Plain-text document sources
********

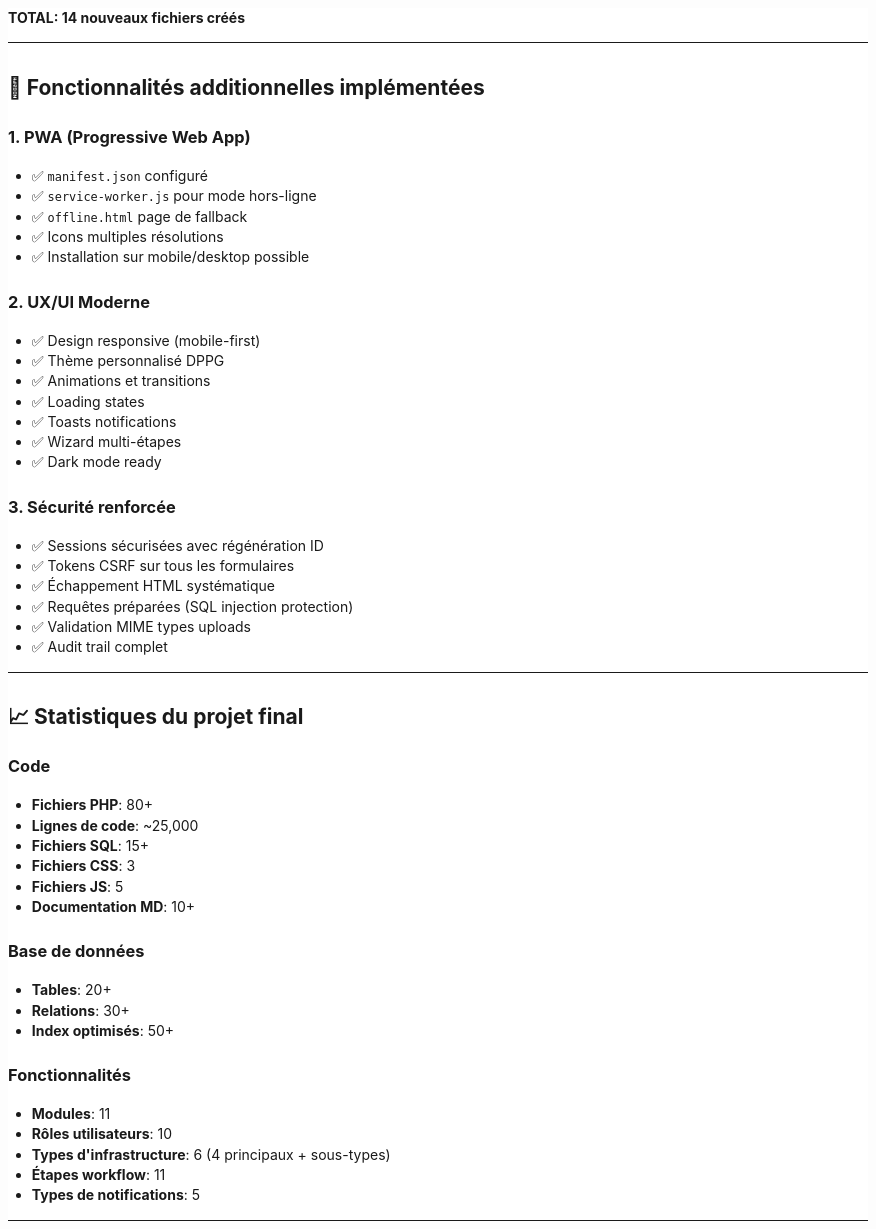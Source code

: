 **TOTAL: 14 nouveaux fichiers créés**

---

## 🎯 Fonctionnalités additionnelles implémentées

### 1. PWA (Progressive Web App)
- ✅ `manifest.json` configuré
- ✅ `service-worker.js` pour mode hors-ligne
- ✅ `offline.html` page de fallback
- ✅ Icons multiples résolutions
- ✅ Installation sur mobile/desktop possible

### 2. UX/UI Moderne
- ✅ Design responsive (mobile-first)
- ✅ Thème personnalisé DPPG
- ✅ Animations et transitions
- ✅ Loading states
- ✅ Toasts notifications
- ✅ Wizard multi-étapes
- ✅ Dark mode ready

### 3. Sécurité renforcée
- ✅ Sessions sécurisées avec régénération ID
- ✅ Tokens CSRF sur tous les formulaires
- ✅ Échappement HTML systématique
- ✅ Requêtes préparées (SQL injection protection)
- ✅ Validation MIME types uploads
- ✅ Audit trail complet

---

## 📈 Statistiques du projet final

### Code
- **Fichiers PHP**: 80+
- **Lignes de code**: ~25,000
- **Fichiers SQL**: 15+
- **Fichiers CSS**: 3
- **Fichiers JS**: 5
- **Documentation MD**: 10+

### Base de données
- **Tables**: 20+
- **Relations**: 30+
- **Index optimisés**: 50+

### Fonctionnalités
- **Modules**: 11
- **Rôles utilisateurs**: 10
- **Types d'infrastructure**: 6 (4 principaux + sous-types)
- **Étapes workflow**: 11
- **Types de notifications**: 5

---
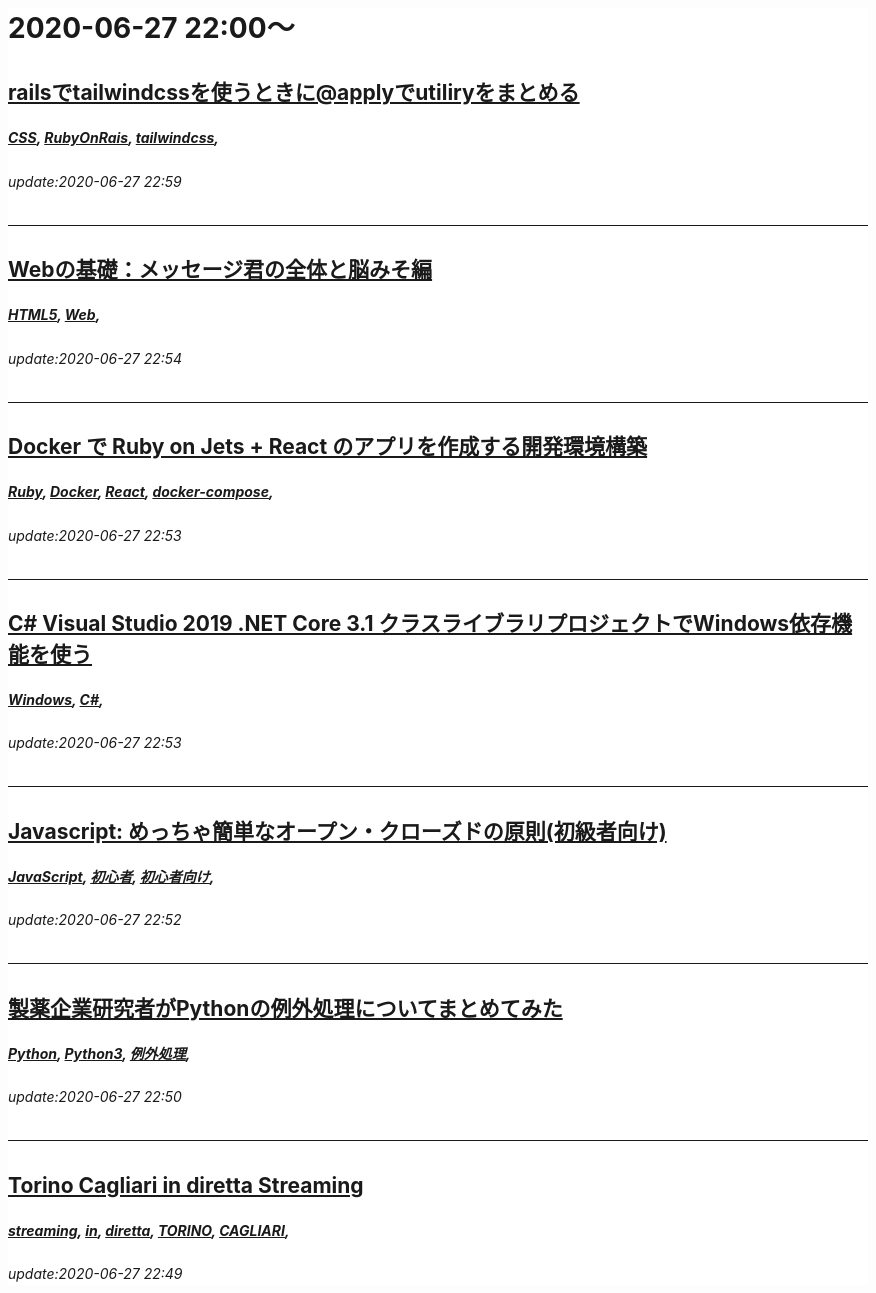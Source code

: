 # 2020-06-27 22:00～
## [railsでtailwindcssを使うときに@applyでutiliryをまとめる](https://qiita.com/you8/items/a95e178bddaac1859054)
##### [CSS](https://qiita.com/tags/CSS), [RubyOnRais](https://qiita.com/tags/RubyOnRais), [tailwindcss](https://qiita.com/tags/tailwindcss), 
###### update:2020-06-27 22:59
---
## [Webの基礎：メッセージ君の全体と脳みそ編](https://qiita.com/On-You/items/e4dad62910eeeb0b8b52)
##### [HTML5](https://qiita.com/tags/HTML5), [Web](https://qiita.com/tags/Web), 
###### update:2020-06-27 22:54
---
## [Docker で Ruby on Jets + React のアプリを作成する開発環境構築](https://qiita.com/Tomoyuki_Mikami/items/bc2c03087a6f72c1d820)
##### [Ruby](https://qiita.com/tags/Ruby), [Docker](https://qiita.com/tags/Docker), [React](https://qiita.com/tags/React), [docker-compose](https://qiita.com/tags/docker-compose), 
###### update:2020-06-27 22:53
---
## [C# Visual Studio 2019 .NET Core 3.1 クラスライブラリプロジェクトでWindows依存機能を使う](https://qiita.com/katabamisan/items/418541fbf245c4f893c3)
##### [Windows](https://qiita.com/tags/Windows), [C#](https://qiita.com/tags/C#), 
###### update:2020-06-27 22:53
---
## [Javascript: めっちゃ簡単なオープン・クローズドの原則(初級者向け)](https://qiita.com/SeijiNishiwaki/items/f92d7c2305ceae68dc7f)
##### [JavaScript](https://qiita.com/tags/JavaScript), [初心者](https://qiita.com/tags/初心者), [初心者向け](https://qiita.com/tags/初心者向け), 
###### update:2020-06-27 22:52
---
## [製薬企業研究者がPythonの例外処理についてまとめてみた](https://qiita.com/yukiya285/items/80be4afd3371ca05bcbb)
##### [Python](https://qiita.com/tags/Python), [Python3](https://qiita.com/tags/Python3), [例外処理](https://qiita.com/tags/例外処理), 
###### update:2020-06-27 22:50
---
## [Torino Cagliari in diretta Streaming](https://qiita.com/fgsdfhfgdjhdfgjhfghdfhsfgh/items/3edd71ea63662e041601)
##### [streaming](https://qiita.com/tags/streaming), [in](https://qiita.com/tags/in), [diretta](https://qiita.com/tags/diretta), [TORINO](https://qiita.com/tags/TORINO), [CAGLIARI](https://qiita.com/tags/CAGLIARI), 
###### update:2020-06-27 22:49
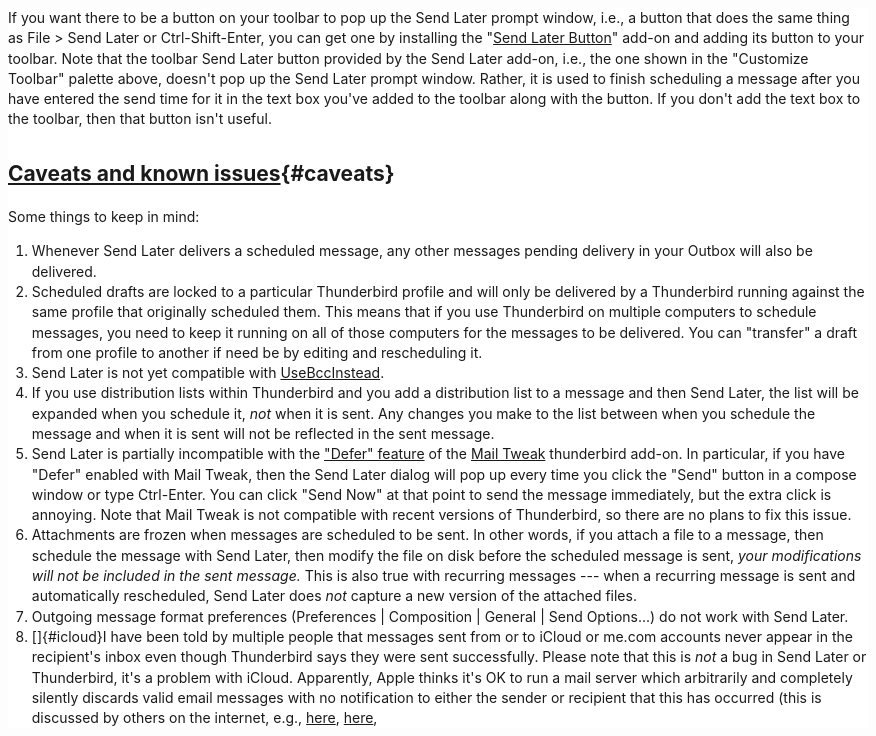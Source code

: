 If you want there to be a button on your toolbar to pop up the Send
Later prompt window, i.e., a button that does the same thing as File \>
Send Later or Ctrl-Shift-Enter, you can get one by installing the "[Send
Later
Button](https://addons.thunderbird.net/thunderbird/addon/send-later-button/)"
add-on and adding its button to your toolbar. Note that the toolbar Send
Later button provided by the Send Later add-on, i.e., the one shown in
the "Customize Toolbar" palette above, doesn't pop up the Send Later
prompt window. Rather, it is used to finish scheduling a message after
you have entered the send time for it in the text box you've added to
the toolbar along with the button. If you don't add the text box to the
toolbar, then that button isn't useful.

[Caveats and known issues](#toc){#caveats}
------------------------------------------

Some things to keep in mind:

1.  Whenever Send Later delivers a scheduled message, any other messages
    pending delivery in your Outbox will also be delivered.
2.  Scheduled drafts are locked to a particular Thunderbird profile and
    will only be delivered by a Thunderbird running against the same
    profile that originally scheduled them. This means that if you use
    Thunderbird on multiple computers to schedule messages, you need to
    keep it running on all of those computers for the messages to be
    delivered. You can "transfer" a draft from one profile to another if
    need be by editing and rescheduling it.
3.  Send Later is not yet compatible with
    [UseBccInstead](https://addons.thunderbird.net/en-US/thunderbird/addon/use-bcc-instead/).
4.  If you use distribution lists within Thunderbird and you add a
    distribution list to a message and then Send Later, the list will be
    expanded when you schedule it, *not* when it is sent. Any changes
    you make to the list between when you schedule the message and when
    it is sent will not be reflected in the sent message.
5.  Send Later is partially incompatible with the ["Defer"
    feature](http://mailtweak.mozdev.org/tweaks.html#defer) of the [Mail
    Tweak](http://mailtweak.mozdev.org/) thunderbird add-on. In
    particular, if you have "Defer" enabled with Mail Tweak, then the
    Send Later dialog will pop up every time you click the "Send" button
    in a compose window or type Ctrl-Enter. You can click "Send Now" at
    that point to send the message immediately, but the extra click is
    annoying. Note that Mail Tweak is not compatible with recent
    versions of Thunderbird, so there are no plans to fix this issue.
6.  Attachments are frozen when messages are scheduled to be sent. In
    other words, if you attach a file to a message, then schedule the
    message with Send Later, then modify the file on disk before the
    scheduled message is sent, *your modifications will not be included
    in the sent message.* This is also true with recurring messages ---
    when a recurring message is sent and automatically rescheduled, Send
    Later does *not* capture a new version of the attached files.
7.  Outgoing message format preferences (Preferences \| Composition \|
    General \| Send Options...) do not work with Send Later.
8.  []{#icloud}I have been told by multiple people that messages sent
    from or to iCloud or me.com accounts never appear in the recipient's
    inbox even though Thunderbird says they were sent successfully.
    Please note that this is *not* a bug in Send Later or Thunderbird,
    it's a problem with iCloud. Apparently, Apple thinks it's OK to run
    a mail server which arbitrarily and completely silently discards
    valid email messages with no notification to either the sender or
    recipient that this has occurred (this is discussed by others on the
    internet, e.g.,
    [here](https://www.macworld.com/article/2029570/silent-email-filtering-makes-icloud-an-unreliable-option.html),
    [here](https://discussions.apple.com/thread/3153039),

********

What you will do
Repeat every line above exactly, minus the pictures.

Exercise answer
Source code

: **TOTAL: 14 nouveaux fichiers créés**

---

## 🎯 Fonctionnalités additionnelles implémentées

### 1. PWA (Progressive Web App)
- ✅ `manifest.json` configuré
- ✅ `service-worker.js` pour mode hors-ligne
- ✅ `offline.html` page de fallback
- ✅ Icons multiples résolutions
- ✅ Installation sur mobile/desktop possible

### 2. UX/UI Moderne
- ✅ Design responsive (mobile-first)
- ✅ Thème personnalisé DPPG
- ✅ Animations et transitions
- ✅ Loading states
- ✅ Toasts notifications
- ✅ Wizard multi-étapes
- ✅ Dark mode ready

### 3. Sécurité renforcée
- ✅ Sessions sécurisées avec régénération ID
- ✅ Tokens CSRF sur tous les formulaires
- ✅ Échappement HTML systématique
- ✅ Requêtes préparées (SQL injection protection)
- ✅ Validation MIME types uploads
- ✅ Audit trail complet

---

## 📈 Statistiques du projet final

### Code
- **Fichiers PHP**: 80+
- **Lignes de code**: ~25,000
- **Fichiers SQL**: 15+
- **Fichiers CSS**: 3
- **Fichiers JS**: 5
- **Documentation MD**: 10+

### Base de données
- **Tables**: 20+
- **Relations**: 30+
- **Index optimisés**: 50+

### Fonctionnalités
- **Modules**: 11
- **Rôles utilisateurs**: 10
- **Types d'infrastructure**: 6 (4 principaux + sous-types)
- **Étapes workflow**: 11
- **Types de notifications**: 5

---
Source code

: # 2020-06-27 22:00～
## [railsでtailwindcssを使うときに@applyでutiliryをまとめる](https://qiita.com/you8/items/a95e178bddaac1859054)
##### [CSS](https://qiita.com/tags/CSS), [RubyOnRais](https://qiita.com/tags/RubyOnRais), [tailwindcss](https://qiita.com/tags/tailwindcss), 
###### update:2020-06-27 22:59
---
## [Webの基礎：メッセージ君の全体と脳みそ編](https://qiita.com/On-You/items/e4dad62910eeeb0b8b52)
##### [HTML5](https://qiita.com/tags/HTML5), [Web](https://qiita.com/tags/Web), 
###### update:2020-06-27 22:54
---
## [Docker で Ruby on Jets + React のアプリを作成する開発環境構築](https://qiita.com/Tomoyuki_Mikami/items/bc2c03087a6f72c1d820)
##### [Ruby](https://qiita.com/tags/Ruby), [Docker](https://qiita.com/tags/Docker), [React](https://qiita.com/tags/React), [docker-compose](https://qiita.com/tags/docker-compose), 
###### update:2020-06-27 22:53
---
## [C# Visual Studio 2019 .NET Core 3.1 クラスライブラリプロジェクトでWindows依存機能を使う](https://qiita.com/katabamisan/items/418541fbf245c4f893c3)
##### [Windows](https://qiita.com/tags/Windows), [C#](https://qiita.com/tags/C#), 
###### update:2020-06-27 22:53
---
## [Javascript: めっちゃ簡単なオープン・クローズドの原則(初級者向け)](https://qiita.com/SeijiNishiwaki/items/f92d7c2305ceae68dc7f)
##### [JavaScript](https://qiita.com/tags/JavaScript), [初心者](https://qiita.com/tags/初心者), [初心者向け](https://qiita.com/tags/初心者向け), 
###### update:2020-06-27 22:52
---
## [製薬企業研究者がPythonの例外処理についてまとめてみた](https://qiita.com/yukiya285/items/80be4afd3371ca05bcbb)
##### [Python](https://qiita.com/tags/Python), [Python3](https://qiita.com/tags/Python3), [例外処理](https://qiita.com/tags/例外処理), 
###### update:2020-06-27 22:50
---
## [Torino Cagliari in diretta Streaming](https://qiita.com/fgsdfhfgdjhdfgjhfghdfhsfgh/items/3edd71ea63662e041601)
##### [streaming](https://qiita.com/tags/streaming), [in](https://qiita.com/tags/in), [diretta](https://qiita.com/tags/diretta), [TORINO](https://qiita.com/tags/TORINO), [CAGLIARI](https://qiita.com/tags/CAGLIARI), 
###### update:2020-06-27 22:49
Source code

: If you want there to be a button on your toolbar to pop up the Send
Later prompt window, i.e., a button that does the same thing as File \>
Send Later or Ctrl-Shift-Enter, you can get one by installing the "[Send
Later
Button](https://addons.thunderbird.net/thunderbird/addon/send-later-button/)"
add-on and adding its button to your toolbar. Note that the toolbar Send
Later button provided by the Send Later add-on, i.e., the one shown in
the "Customize Toolbar" palette above, doesn't pop up the Send Later
prompt window. Rather, it is used to finish scheduling a message after
you have entered the send time for it in the text box you've added to
the toolbar along with the button. If you don't add the text box to the
toolbar, then that button isn't useful.

[Caveats and known issues](#toc){#caveats}
------------------------------------------

Some things to keep in mind:

1.  Whenever Send Later delivers a scheduled message, any other messages
    pending delivery in your Outbox will also be delivered.
2.  Scheduled drafts are locked to a particular Thunderbird profile and
    will only be delivered by a Thunderbird running against the same
    profile that originally scheduled them. This means that if you use
    Thunderbird on multiple computers to schedule messages, you need to
    keep it running on all of those computers for the messages to be
    delivered. You can "transfer" a draft from one profile to another if
    need be by editing and rescheduling it.
3.  Send Later is not yet compatible with
    [UseBccInstead](https://addons.thunderbird.net/en-US/thunderbird/addon/use-bcc-instead/).
4.  If you use distribution lists within Thunderbird and you add a
    distribution list to a message and then Send Later, the list will be
    expanded when you schedule it, *not* when it is sent. Any changes
    you make to the list between when you schedule the message and when
    it is sent will not be reflected in the sent message.
5.  Send Later is partially incompatible with the ["Defer"
    feature](http://mailtweak.mozdev.org/tweaks.html#defer) of the [Mail
    Tweak](http://mailtweak.mozdev.org/) thunderbird add-on. In
    particular, if you have "Defer" enabled with Mail Tweak, then the
    Send Later dialog will pop up every time you click the "Send" button
    in a compose window or type Ctrl-Enter. You can click "Send Now" at
    that point to send the message immediately, but the extra click is
    annoying. Note that Mail Tweak is not compatible with recent
    versions of Thunderbird, so there are no plans to fix this issue.
6.  Attachments are frozen when messages are scheduled to be sent. In
    other words, if you attach a file to a message, then schedule the
    message with Send Later, then modify the file on disk before the
    scheduled message is sent, *your modifications will not be included
    in the sent message.* This is also true with recurring messages ---
    when a recurring message is sent and automatically rescheduled, Send
    Later does *not* capture a new version of the attached files.
7.  Outgoing message format preferences (Preferences \| Composition \|
    General \| Send Options...) do not work with Send Later.
8.  []{#icloud}I have been told by multiple people that messages sent
    from or to iCloud or me.com accounts never appear in the recipient's
    inbox even though Thunderbird says they were sent successfully.
    Please note that this is *not* a bug in Send Later or Thunderbird,
    it's a problem with iCloud. Apparently, Apple thinks it's OK to run
    a mail server which arbitrarily and completely silently discards
    valid email messages with no notification to either the sender or
    recipient that this has occurred (this is discussed by others on the
    internet, e.g.,
    [here](https://www.macworld.com/article/2029570/silent-email-filtering-makes-icloud-an-unreliable-option.html),
    [here](https://discussions.apple.com/thread/3153039),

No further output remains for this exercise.